▸ Exercise goal:
Show all lines of the listing that hold the word "function".

━━ Extracted records

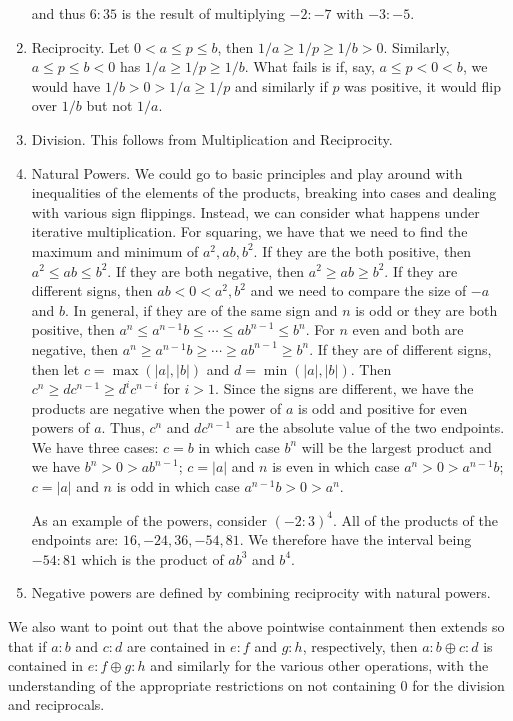 \documentclass[12pt]{article}
\begin{document}
\begin{enumerate}
    and thus $6:35$ is the result of multiplying $-2:-7$ with $-3:-5$.
    
    \item Reciprocity. Let $0 < a \leq p \leq b$, then $1/a \geq 1/p  \geq 1/b > 0$. Similarly, $a \leq p \leq b< 0$ has $1/a \geq 1/p \geq 1/b$. What fails is if, say,  $a \leq p < 0 < b$, we would have $1/b > 0 > 1/a \geq 1/p $ and similarly if $p$ was positive, it would flip over $1/b$ but not $1/a$.
    \item Division. This follows from Multiplication and Reciprocity. 
    \item\label{natpow} Natural Powers. We could go to basic principles and play around with inequalities of the elements of the products, breaking into cases and dealing with various sign flippings. Instead, we can consider what happens under iterative multiplication. For squaring, we have that we need to find the maximum and minimum of $a^2, ab, b^2$. If they are the both positive, then $a^2 \leq ab \leq b^2$. If they are both negative, then $a ^2 \geq ab \geq b^2$. If they are different signs, then $ab < 0 < a^2, b^2$ and we need to compare the size of $-a$ and $b$.  In general, if they are of the same sign and $n$ is odd or they are both positive, then $a^n \leq a^{n-1} b \leq \cdots \leq ab^{n-1} \leq b^n$. For $n$ even and both are negative, then $a^n \geq a^{n-1} b \geq \cdots \geq ab^{n-1} \geq b^n$. If they are of different signs, then let $c = \max( |a|, |b|)$ and $d=\min(|a|, |b|)$. Then  $c^n \geq d c^{n-1} \geq d^{i}c^{n-i}$  for $i > 1$.  Since the signs are different, we have the products are negative when the power of $a$ is odd and positive for even powers of $a$. Thus, $c^n$ and $d c^{n-1}$ are the absolute value of the two endpoints. We have three cases: $c=b$ in which case $b^n$ will be the largest product and we have $b^n > 0 > ab^{n-1}$; $c=|a|$ and $n$ is even in which case $a^n > 0 > a^{n-1} b$; $c=|a|$ and $n$ is odd in which case $a^{n-1} b > 0 > a^n$.  

    As an example of the powers, consider $(-2:3)^4$. All of the products of the endpoints are: $16, -24, 36, -54, 81$. We therefore have the interval being $-54:81$ which is the product of $ab^3$ and $b^4$. 
     
    \item Negative powers are defined by combining reciprocity with natural powers. 
\end{enumerate}


We also want to point out that the above pointwise containment then extends so that if $a:b$ and $c:d$ are contained in $e:f$ and $g:h$, respectively, then $a:b \oplus c:d $ is contained in $e:f \oplus g:h$ and similarly for the various other operations, with the understanding of the appropriate restrictions on not containing 0 for the division and reciprocals. 
\end{document}
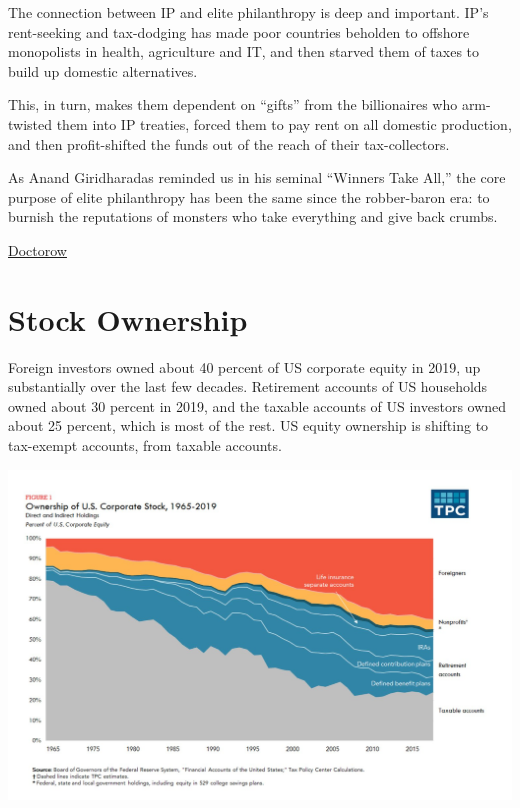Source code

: \documentclass[
]{book}
\begin{document}
The connection between IP and elite philanthropy is deep and important. IP's rent-seeking and tax-dodging has made poor countries beholden to offshore monopolists in health, agriculture and IT, and then starved them of taxes to build up domestic alternatives.

This, in turn, makes them dependent on ``gifts'' from the billionaires who arm-twisted them into IP treaties, forced them to pay rent on all domestic production, and then profit-shifted the funds out of the reach of their tax-collectors.

As Anand Giridharadas reminded us in his seminal ``Winners Take All,'' the core purpose of elite philanthropy has been the same since the robber-baron era: to burnish the reputations of monsters who take everything and give back crumbs.

\href{https://pluralistic.net/2021/04/13/public-interest-pharma/\#gates-foundation}{Doctorow}

\hypertarget{stock-ownership}{%
\chapter{Stock Ownership}\label{stock-ownership}}

Foreign investors owned about 40 percent of US corporate equity in 2019, up substantially over the last few decades. Retirement accounts of US households owned about 30 percent in 2019, and the taxable accounts of US investors owned about 25 percent, which is most of the rest.
US equity ownership is shifting to tax-exempt accounts, from taxable accounts.

\includegraphics{fig/Ownership_1965-2019_US_Corp_Stock.jpeg}
\end{document}
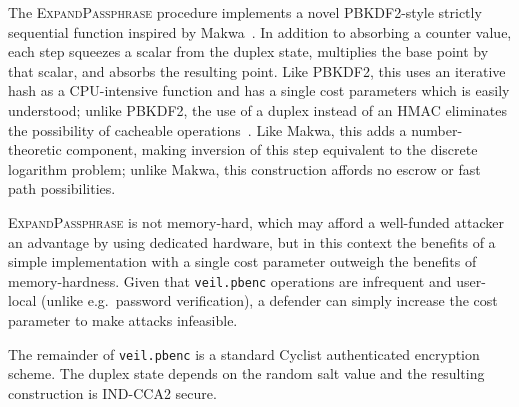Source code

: The \textsc{ExpandPassphrase} procedure implements a novel PBKDF2-style strictly sequential function inspired by
Makwa~\cite{rfc2898, pornin2015}\@.
In addition to absorbing a counter value, each step squeezes a scalar from the duplex state, multiplies the base point
by that scalar, and absorbs the resulting point.
Like PBKDF2, this uses an iterative hash as a CPU-intensive function and has a single cost parameters which is easily
understood;
unlike PBKDF2, the use of a duplex instead of an HMAC eliminates the possibility of cacheable
operations~\cite{visconti2015}\@.
Like Makwa, this adds a number-theoretic component, making inversion of this step equivalent to the discrete logarithm
problem;
unlike Makwa, this construction affords no escrow or fast path possibilities.

\textsc{ExpandPassphrase} is not memory-hard, which may afford a well-funded attacker an advantage by using dedicated
hardware, but in this context the benefits of a simple implementation with a single cost parameter outweigh the benefits
of memory-hardness.
Given that \texttt{veil.pbenc} operations are infrequent and user-local (unlike e.g.\ password verification), a defender
can simply increase the cost parameter to make attacks infeasible.

The remainder of \texttt{veil.pbenc} is a standard Cyclist authenticated encryption scheme.
The duplex state depends on the random salt value and the resulting construction is IND-CCA2 secure.
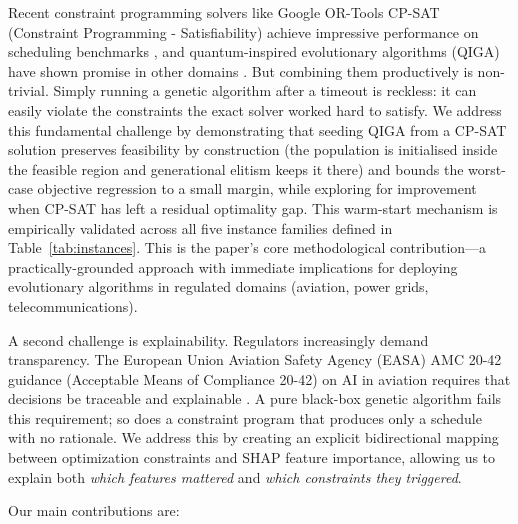 \documentclass[12pt,number]{elsarticle}
\begin{document}
Recent constraint programming solvers like Google OR-Tools CP-SAT (Constraint Programming - Satisfiability) achieve impressive performance on scheduling benchmarks \cite{perron2023,laborie2018}, and quantum-inspired evolutionary algorithms (QIGA) have shown promise in other domains \cite{zhang2011}. But combining them productively is non-trivial. Simply running a genetic algorithm after a timeout is reckless: it can easily violate the constraints the exact solver worked hard to satisfy. We address this fundamental challenge by demonstrating that seeding QIGA from a CP-SAT solution preserves feasibility by construction (the population is initialised inside the feasible region and generational elitism keeps it there) and bounds the worst-case objective regression to a small margin, while exploring for improvement when CP-SAT has left a residual optimality gap. This warm-start mechanism is empirically validated across all five instance families defined in Table~\ref{tab:instances}. This is the paper's core methodological contribution---a practically-grounded approach with immediate implications for deploying evolutionary algorithms in regulated domains (aviation, power grids, telecommunications).

A second challenge is explainability. Regulators increasingly demand transparency. The European Union Aviation Safety Agency (EASA) AMC 20-42 guidance (Acceptable Means of Compliance 20-42) on AI in aviation requires that decisions be traceable and explainable \cite{easa2023}. A pure black-box genetic algorithm fails this requirement; so does a constraint program that produces only a schedule with no rationale. We address this by creating an explicit bidirectional mapping between optimization constraints and SHAP feature importance, allowing us to explain both \emph{which features mattered} and \emph{which constraints they triggered}.

Our main contributions are:
\end{document}
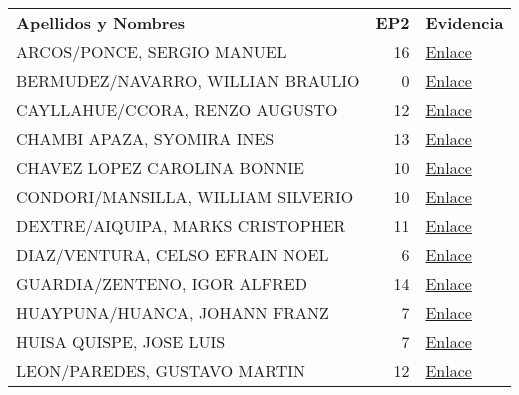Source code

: \begin{table}[]
	\begin{tabular}{lrl}
		\textbf{Apellidos y Nombres   }   & \textbf{EP2} 			& \textbf{Evidencia} \\
		ARCOS/PONCE, SERGIO MANUEL          & 16                      & \href{https://drive.google.com/drive/folders/1pWcei0A3TyK1bauxECR_9CvgrQHozOu2?usp=sharing}{Enlace}    \\
BERMUDEZ/NAVARRO, WILLIAN BRAULIO   & 0   						& \href{https://drive.google.com/drive/folders/1pWcei0A3TyK1bauxECR_9CvgrQHozOu2?usp=sharing}{Enlace}    \\
CAYLLAHUE/CCORA, RENZO AUGUSTO      & 12                      & \href{https://drive.google.com/drive/folders/1pWcei0A3TyK1bauxECR_9CvgrQHozOu2?usp=sharing}{Enlace}    \\
CHAMBI APAZA, SYOMIRA INES          & 13                      & \href{https://drive.google.com/drive/folders/1pWcei0A3TyK1bauxECR_9CvgrQHozOu2?usp=sharing}{Enlace}    \\
CHAVEZ LOPEZ CAROLINA BONNIE        & 10                      & \href{https://drive.google.com/drive/folders/1pWcei0A3TyK1bauxECR_9CvgrQHozOu2?usp=sharing}{Enlace}    \\
CONDORI/MANSILLA, WILLIAM SILVERIO  & 10                      & \href{https://drive.google.com/drive/folders/1pWcei0A3TyK1bauxECR_9CvgrQHozOu2?usp=sharing}{Enlace}    \\
DEXTRE/AIQUIPA, MARKS CRISTOPHER    & 11                      & \href{https://drive.google.com/drive/folders/1pWcei0A3TyK1bauxECR_9CvgrQHozOu2?usp=sharing}{Enlace}    \\
DIAZ/VENTURA, CELSO EFRAIN NOEL     & 6                       & \href{https://drive.google.com/drive/folders/1pWcei0A3TyK1bauxECR_9CvgrQHozOu2?usp=sharing}{Enlace}    \\
GUARDIA/ZENTENO, IGOR ALFRED        & 14                      & \href{https://drive.google.com/drive/folders/1pWcei0A3TyK1bauxECR_9CvgrQHozOu2?usp=sharing}{Enlace}    \\
HUAYPUNA/HUANCA, JOHANN FRANZ       & 7                       & \href{https://drive.google.com/drive/folders/1pWcei0A3TyK1bauxECR_9CvgrQHozOu2?usp=sharing}{Enlace}    \\
HUISA QUISPE, JOSE LUIS             & 7                       & \href{https://drive.google.com/drive/folders/1pWcei0A3TyK1bauxECR_9CvgrQHozOu2?usp=sharing}{Enlace}    \\
LEON/PAREDES, GUSTAVO MARTIN        & 12                      & \href{https://drive.google.com/drive/folders/1pWcei0A3TyK1bauxECR_9CvgrQHozOu2?usp=sharing}{Enlace}    \\

\end{tabular}
\end{table}
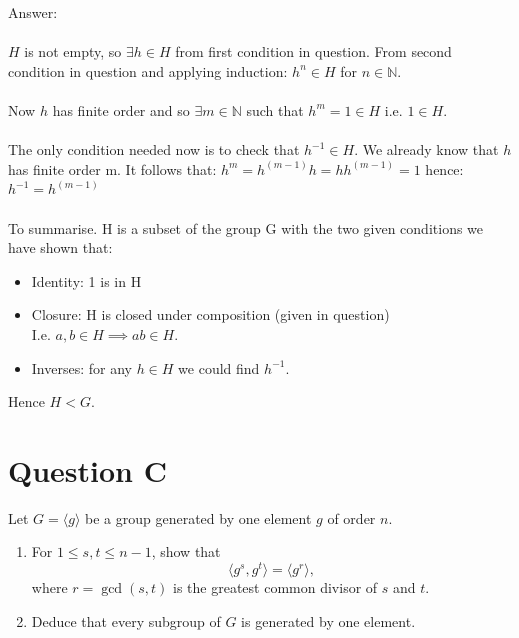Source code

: \documentclass[12pt,a4paper]{article}
\begin{document}
\vspace{1cm}
\noindent
Answer:\\
\\
$H$ is not empty, so $\exists h \in H$ from first condition in question.  From second condition in question and applying induction: $h^n \in H$ for $n \in \mathbb{N}$. \\
\\
Now $h$ has finite order and so $\exists m \in \mathbb{N}$ such that $h^m = 1 \in H$ i.e. $1 \in H$.\\
\\
The only condition needed now is to check that $h^{-1} \in H$.  We already know that $h$ has finite order m.  It follows that:
$h^m = h^{(m-1)} h = h h^{(m-1)} = 1$ hence: $h^{-1} = h^{(m-1)}$\\
\\
To summarise.  H is a subset of the group G with the two given conditions we have shown that:
\begin{itemize}
  \item Identity: 1 is in H
  \item Closure: H is closed under composition (given in question)\\
  I.e. $a,b \in H \implies ab \in H$.
  \item Inverses: for any $h \in H$ we could find $h^{-1}$.
\end{itemize}
Hence $H < G$.

\newpage
\section*{Question C}
Let $G=\langle g\rangle$ be a group generated by one element $g$ of order $n$.
\begin{enumerate}
\item For $1\leq s,t\leq n-1$, show that
\[
\langle g^s,g^t\rangle=\langle g^r\rangle,
\]
where $r=\gcd(s,t)$ is the greatest common divisor of $s$ and $t$.
\item Deduce that every subgroup of $G$ is generated by one element.
\end{enumerate}
\end{document}
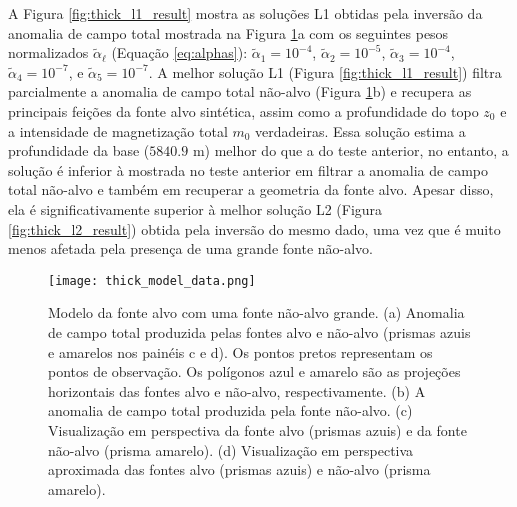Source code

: A Figura \ref{fig:thick_l1_result} mostra as soluções L1 obtidas pela inversão da anomalia de campo total mostrada na Figura \ref{fig:thick_model}a
com os seguintes pesos normalizados $\tilde{\alpha}_{\ell}$ (Equação \ref{eq:alphas}):
$\tilde{\alpha}_{1} = 10^{-4}$, $\tilde{\alpha}_{2} = 10^{-5}$, 
$\tilde{\alpha}_{3} = 10^{-4}$, $\tilde{\alpha}_{4} = 10^{-7}$, e 
$\tilde{\alpha}_{5} = 10^{-7}$.
A melhor solução L1 (Figura \ref{fig:thick_l1_result}) filtra parcialmente a anomalia de campo total não-alvo (Figura \ref{fig:thick_model}b) e recupera as principais feições da fonte alvo sintética, assim como a profundidade do topo $z_{0}$ e a intensidade de magnetização total $m_{0}$ verdadeiras.
Essa solução estima a profundidade da base ($5840.9$ m) melhor do que a do teste anterior, no entanto, a solução é inferior à mostrada no teste anterior em filtrar a anomalia de campo total não-alvo e também em recuperar a geometria da fonte alvo.
Apesar disso, ela é significativamente superior à melhor solução L2 (Figura \ref{fig:thick_l2_result}) obtida pela inversão do mesmo dado, uma vez que é muito menos afetada pela presença de uma grande fonte não-alvo.
\pagebreak
\begin{figure}[!htb]
	\centering
	\texttt{[image: thick\_model\_data.png]}
	\caption{Modelo da fonte alvo com uma fonte não-alvo grande.
		(a) Anomalia de campo total produzida pelas fontes alvo e não-alvo
		(prismas azuis e amarelos nos painéis c e d). Os pontos pretos representam os pontos de observação. Os polígonos azul e amarelo são as projeções horizontais das fontes alvo e não-alvo, respectivamente.
		(b) A anomalia de campo total produzida pela fonte não-alvo. 
		(c) Visualização em perspectiva da fonte alvo (prismas azuis) e da fonte não-alvo (prisma amarelo). 
		(d) Visualização em perspectiva aproximada das fontes alvo (prismas azuis) e não-alvo (prisma amarelo).
	}
	\label{fig:thick_model}
\end{figure}
\pagebreak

━━━━

▸ Result:
: The \textsc{ExpandPassphrase} procedure implements a novel PBKDF2-style strictly sequential function inspired by
Like PBKDF2, this uses an iterative hash as a CPU-intensive function and has a single cost parameters which is easily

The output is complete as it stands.